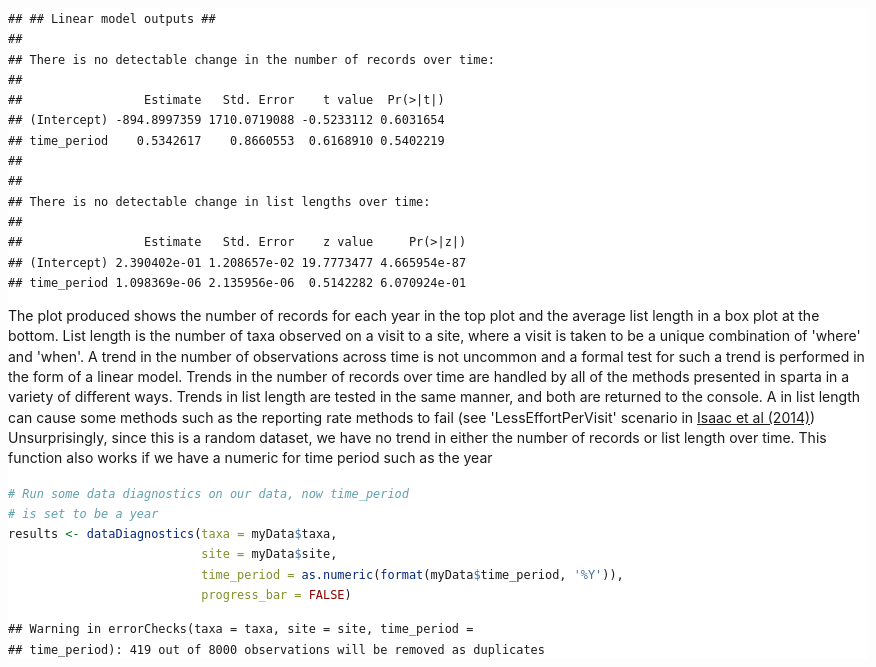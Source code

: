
 ```
## ## Linear model outputs ##
## 
## There is no detectable change in the number of records over time:
## 
##                 Estimate   Std. Error    t value  Pr(>|t|)
## (Intercept) -894.8997359 1710.0719088 -0.5233112 0.6031654
## time_period    0.5342617    0.8660553  0.6168910 0.5402219
## 
## 
## There is no detectable change in list lengths over time:
## 
##                 Estimate   Std. Error    z value     Pr(>|z|)
## (Intercept) 2.390402e-01 1.208657e-02 19.7773477 4.665954e-87
## time_period 1.098369e-06 2.135956e-06  0.5142282 6.070924e-01
```

The plot produced shows the number of records for each year in the top plot and the average list length in a box plot at the bottom. List length is the number of taxa observed on a visit to a site, where a visit is taken to be a unique combination of 'where' and 'when'. A trend in the number of observations across time is not uncommon and a formal test for such a trend is performed in the form of a linear model. Trends in the number of records over time are handled by all of the methods presented in sparta in a variety of different ways. Trends in list length are tested in the same manner, and both are returned to the console. A in list length can cause some methods such as the reporting rate methods to fail (see 'LessEffortPerVisit' scenario in [Isaac et al (2014)](http://onlinelibrary.wiley.com/doi/10.1111/2041-210X.12254/abstract)) 
Unsurprisingly, since this is a random dataset, we have no trend in either the number of records or list length over time. This function also works if we have a numeric for time period such as the year


```r
# Run some data diagnostics on our data, now time_period
# is set to be a year
results <- dataDiagnostics(taxa = myData$taxa,
                           site = myData$site,
                           time_period = as.numeric(format(myData$time_period, '%Y')),
                           progress_bar = FALSE)
```

```
## Warning in errorChecks(taxa = taxa, site = site, time_period =
## time_period): 419 out of 8000 observations will be removed as duplicates
```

Assigned task -
Search the material for the string "change" and show every line that has it.

Result for this exercise -
## There is no detectable change in the number of records over time:
## There is no detectable change in list lengths over time:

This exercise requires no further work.